Harmful algal blooms (HABs) have been increasing over the last 50 years due to anthropogenic nutrient enrichment and increasing temperatures. HABs can impact lake ecosystem function, leading to ecological, economic, and societal impacts. One HAB control method is the use of solar-powered mixers, which decrease the stability of reservoirs thermal stratification by increasing turnover intensity. We aim to determine the impact of mixers on the timing of thermal stratification and thermocline and oxycline depth by comparing two similar warm monomictic reservoirs in central Georgia – Lake Varner (LV), which utilizes mixers, and Hard Labor Creek Reservoir (HLCR), which does not. From Jan. 2020 – Dec. 2021, temperature data loggers were deployed at 1-meter increments along a 10-meter-deep array in each reservoir. Dissolved oxygen (DO) measurements were also recorded monthly.

The presence of mixers did not appear to impact the onset of stratification in the spring, as both reservoirs had near identical dates for the development of a thermocline and each reservoir’s thermocline first appeared at the same depth in both years. However, in the autumn of both years, the thermocline eroded a month earlier in LV, where mixers are present, compared to HLCR. As the slope of the thermal gradient across the metalimnion decreases prior to overturn in the fall, the thermocline’s ability to act as a barrier to mixing reduces. While the depth of the solar mixer intakes is unchanged, the removal of the thermal barrier may allow water from deeper in the water column to begin moving upward towards the mixer intakes. When colder deep water is pumped to the lake’s surface, the turnover process is accelerated.

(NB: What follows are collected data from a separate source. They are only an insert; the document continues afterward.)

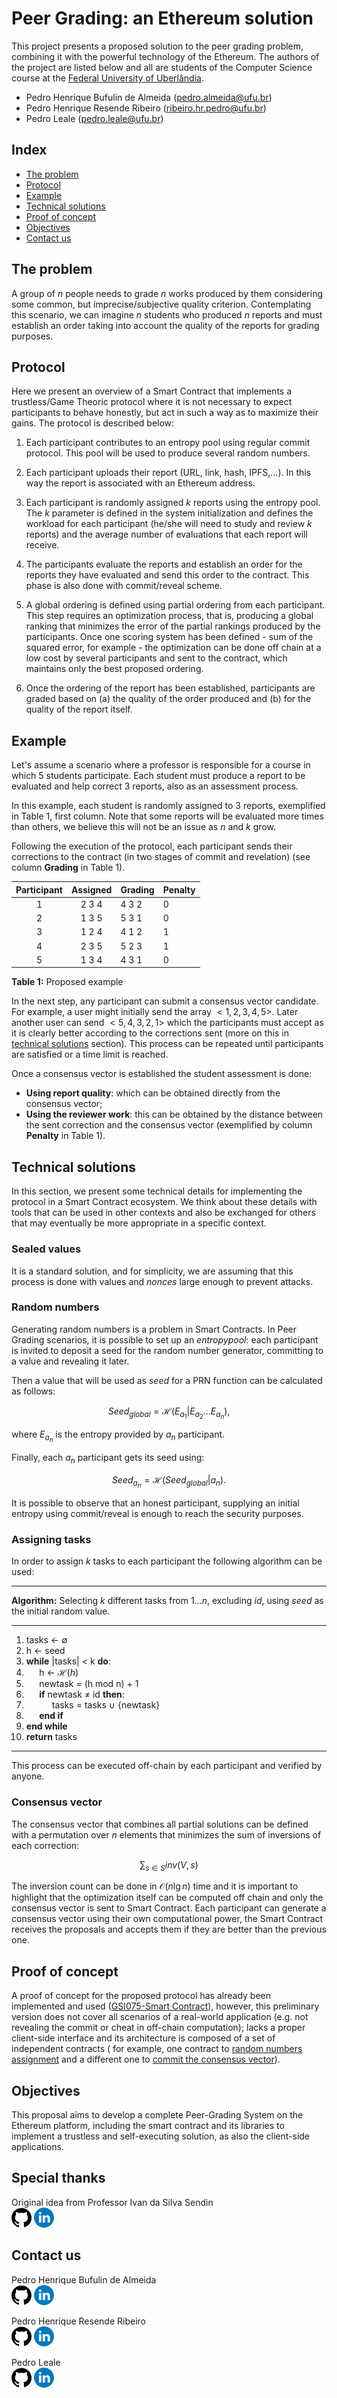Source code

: # **Peer Grading: an Ethereum solution**

This project presents a proposed solution to the peer grading problem, combining it with the powerful technology of the Ethereum. The authors of the project are listed below and all are students of the Computer Science course at the [Federal University of Uberlândia](https://ufu.br/).

- Pedro Henrique Bufulin de Almeida (pedro.almeida@ufu.br)
- Pedro Henrique Resende Ribeiro (ribeiro.hr.pedro@ufu.br)
- Pedro Leale (pedro.leale@ufu.br)

## **Index**

- [The problem](#the-problem)
- [Protocol](#protocol)
- [Example](#example)
- [Technical solutions](#technical-solutions)
- [Proof of concept](#proof-of-concept)
- [Objectives](#objectives)
- [Contact us](#contact-us)

## **The problem**

A group of $n$ people needs to grade $n$ works produced by them considering some common, but imprecise/subjective quality criterion. Contemplating this scenario, we can imagine $n$ students who produced $n$ reports and must establish an order taking into account the quality of the reports for grading purposes.

## **Protocol**

Here we present an overview of a Smart Contract that implements a trustless/Game Theoric protocol where it is not necessary to expect participants to
behave honestly, but act in such a way as to maximize their gains. The protocol is described below:

1. Each participant contributes to an entropy pool using regular commit protocol. This pool will be used to produce several random numbers.

2. Each participant uploads their report (URL, link, hash, IPFS,...). In this way the report is associated with an Ethereum address.

3. Each participant is randomly assigned $k$ reports using the entropy pool. The $k$ parameter is defined in the system initialization and defines the
workload for each participant (he/she will need to study and review $k$ reports) and the average number of evaluations that each report will receive.

4. The participants evaluate the reports and establish an order for the reports they have evaluated and send this order to the contract. This phase is also
done with commit/reveal scheme.

5. A global ordering is defined using partial ordering from each participant. This step requires an optimization process, that is, producing a global ranking that minimizes the error of the partial rankings produced by the participants. Once one scoring system has been defined - sum of the squared error, for example - the optimization can be done off chain at a low cost by several participants and sent to the contract, which maintains only the best proposed ordering.

6. Once the ordering of the report has been established, participants are graded based on (a) the quality of the order produced and (b) for the quality of the report itself.

## **Example**

Let's assume a scenario where a professor is responsible for a course in which 5 students participate. Each student must produce a report to be evaluated and help correct 3 reports, also as an assessment process.

In this example, each student is randomly assigned to 3 reports, exemplified in Table 1, first column. Note that some reports will be evaluated more times than others, we believe this will not be an issue as $n$ and $k$ grow.

Following the execution of the protocol, each participant sends their corrections to the contract (in two stages of commit and revelation) (see column **Grading** in Table 1).

|Participant|Assigned|Grading|Penalty|
|:---------:|:------:|-------|-------|
|1          |2 3 4   |4 3 2  |0      |
|2          |1 3 5   |5 3 1  |0      |
|3          |1 2 4   |4 1 2  |1      |
|4          |2 3 5   |5 2 3  |1      |
|5          |1 3 4   |4 3 1  |0      |

**Table 1:** Proposed example

In the next step, any participant can submit a consensus vector candidate. For example, a user might initially send the array $<1,2,3,4,5>$. Later another user can send $<5,4,3,2,1>$ which the participants must accept as it is clearly better according to the corrections sent (more on this in [technical solutions](#technical-solutions) section). This process can be repeated until participants are satisfied or a time limit is reached.

Once a consensus vector is established the student assessment is done:

- **Using report quality**: which can be obtained directly from the consensus vector;
- **Using the reviewer work**: this can be obtained by the distance between the sent correction and the consensus vector (exemplified by column **Penalty** in Table 1).

## **Technical solutions**

In this section, we present some technical details for implementing the protocol in a Smart Contract ecosystem. We think about these details with tools that can be used in other contexts and also be exchanged for others that may eventually be more appropriate in a specific context.

### Sealed values

It is a standard solution, and for simplicity, we are assuming that this process is done with values and $nonces$ large enough to prevent attacks.

### Random numbers

Generating random numbers is a problem in Smart Contracts. In Peer Grading scenarios, it is possible to set up an $entropy pool$: each participant is invited to deposit a seed for the random number generator, committing to a value and revealing it later.

Then a value that will be used as $seed$ for a PRN function can be calculated as follows:

$$Seed_{global} = \mathcal{H}(E_{a_1}|E_{a_2}\dots E_{a_n}),$$

where $E_{a_n}$ is the entropy provided by $a_n$ participant.

Finally, each $a_n$ participant gets its seed using:

$$Seed_{a_n} = \mathcal{H}(Seed_{global}|a_n).$$

It is possible to observe that an honest participant, supplying an initial entropy using commit/reveal is enough to reach the security purposes.

### Assigning tasks

In order to assign  $k$ tasks to each participant the following algorithm can be used:

***
**Algorithm:** Selecting $k$ different tasks from $1 ... n$, excluding $id$, using $seed$ as the initial random value.
***
1) tasks $\leftarrow$ $\emptyset$ <br>
2) h $\leftarrow$ seed <br>
3) **while** |tasks| < k **do**: <br>
4) $\quad$ h $\leftarrow$ $\mathcal{H}(h)$ <br>
5) $\quad$ newtask = (h mod n) + 1 <br>
6) $\quad$ **if** newtask $\neq$ id **then**: <br>
7) $\quad$ $\quad$ tasks = tasks $\cup$ {newtask} <br>
8) $\quad$ **end if** <br>
9) **end while** <br>
10) **return** tasks
***

This process can be executed off-chain by each participant and verified by anyone.

### Consensus vector

The consensus vector that combines all partial solutions can be defined with a permutation over $n$ elements that minimizes the sum of inversions of each correction:


$$\sum_{s \in S} inv(V,s)$$

The inversion count can be done in $\mathcal{O}(n \lg n)$  time and it is important to highlight that the optimization itself can be computed off chain and only the consensus vector is sent to Smart Contract. Each participant can generate a consensus vector using their own computational power, the Smart Contract receives the proposals and accepts them if they are better than the previous one.

## Proof of concept

A proof of concept for the proposed protocol has already been implemented and used ([GSI075-Smart Contract](https://github.com/ivansendin/GSI075---Smart-Contract)), however, this preliminary version does not cover all scenarios of a real-world application (e.g. not revealing the commit or cheat in off-chain computation); lacks a proper client-side interface and its architecture is composed of a set of independent contracts ( for example, one contract to  [random numbers assignment](https://ropsten.etherscan.io/address/0x7f50FD8100F03588B41E6991565A4061D16BDcA3) and a different one to [commit the consensus vector](https://ropsten.etherscan.io/address/0xa7bea30e2bdFefe81f93517F01C52A51A3Aefe39)).

## Objectives

This proposal aims to develop a complete Peer-Grading System on the Ethereum platform, including the smart contract and its libraries to implement a trustless and self-executing solution, as also the client-side applications.

## Special thanks 

Original idea from Professor Ivan da Silva Sendin <br>
[![](./images/github.png)](https://github.com/ivansendin) [![](./images/linkedin.png)](https://www.linkedin.com/in/ivan-sendin-5310635/) 

## Contact us

Pedro Henrique Bufulin de Almeida <br>
[![](./images/github.png)](https://github.com/pedrohba1) [![](./images/linkedin.png)](https://www.linkedin.com/in/pedro-henrique-bufulin-de-almeida-6a7375160) 

Pedro Henrique Resende Ribeiro <br>
[![](./images/github.png)](https://github.com/pedro-hr-resende) [![](./images/linkedin.png)](https://www.linkedin.com/in/pedro-hr-resende)

Pedro Leale <br>
[![](./images/github.png)](https://github.com/PedroLeale) [![](./images/linkedin.png)](https://www.linkedin.com/in/pedro-leale)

Both reservoirs had similar oxygen profiles during stratification, but in LV, DO levels increased more quickly in autumn compared to HLCR during both years. The earlier disappearance of the thermocline allows the oxygen to begin mixing earlier, which allows for oxygen levels to increase earlier. However, it is also possible that the biome of LV, affected by both the older age of the reservoir and the presence of the mixers, may impact rates of photosynthesis and, in turn, DO. These findings suggest the impact of epilimnetic mixers on full lake thermal and oxygen processes are minimal, with only minor changes observed during fall turnover.